Reputation: 13
I am trying to convert between LocalTime and strings by using the ISO_TIME formatter, but I get an exception. My Code is like:
LocalTime some_time = LocalTime.of( 10, 10, 10 );
String time_format = some_time.format(DateTimeFormatter.ISO_TIME);
System.out.println(OffsetTime.parse(time_format, DateTimeFormatter.ISO_TIME ));
the last line throws an exception:
Exception in thread "main" java.time.format.DateTimeParseException: Text '10:10:10' could not be parsed: Unable to obtain OffsetTime from TemporalAccessor: {},ISO resolved to 10:10:10 of type java.time.format.Parsed
at java.time.format.DateTimeFormatter.createError(DateTimeFormatter.java:1920)
at java.time.format.DateTimeFormatter.parse(DateTimeFormatter.java:1855)
at java.time.OffsetTime.parse(OffsetTime.java:327)
Why is this happening and how could I solve this problem?
Thanks in advance for any help, Anas
Upvotes: 1
Views: 205
Reputation: 102842
This is happening because, well, it's right there in the name. An OffsetTime
contains both an actual time (such as '5 minutes past midnight') as well as a zone offset, such as '+01.00'. (as in, in some location that is currently 1 hour later than UTC time, such as mainland europe in the winter).
in contrast, a LocalTime
contains only an actual time, not an offset.
Converting from a local time (be it in string form or as a LocalTime
object) to an OffsetTime is therefore not possible; OffsetTime has no idea which offset you'd want.
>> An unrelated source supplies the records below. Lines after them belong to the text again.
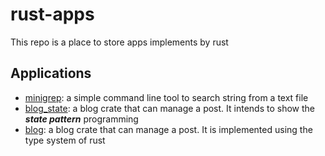 rust-apps
===

This repo is a place to store apps implements by rust

Applications
---

* [minigrep](./minigrep): a simple command line tool to search string from a text file
* [blog_state](./blog_state): a blog crate that can manage a post. It intends to show
the ***state pattern*** programming
* [blog](./blog): a blog crate that can manage a post. It is implemented using
the type system of rust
What you can do is something like this:
LocalTime time = LocalTime.parse("10:10:10", DateTimeFormatter.ISO_TIME);
OffsetTime atPlus1 = time.atOffset(ZoneOffset.ofHours(+1));
Here you get the time from the string, and then programmatically set the offset.
Let me repeat: the string 10:10:10
fundamentally is not an offset time. You can convert that string to an offset time as well as you can convert an apple into a banana.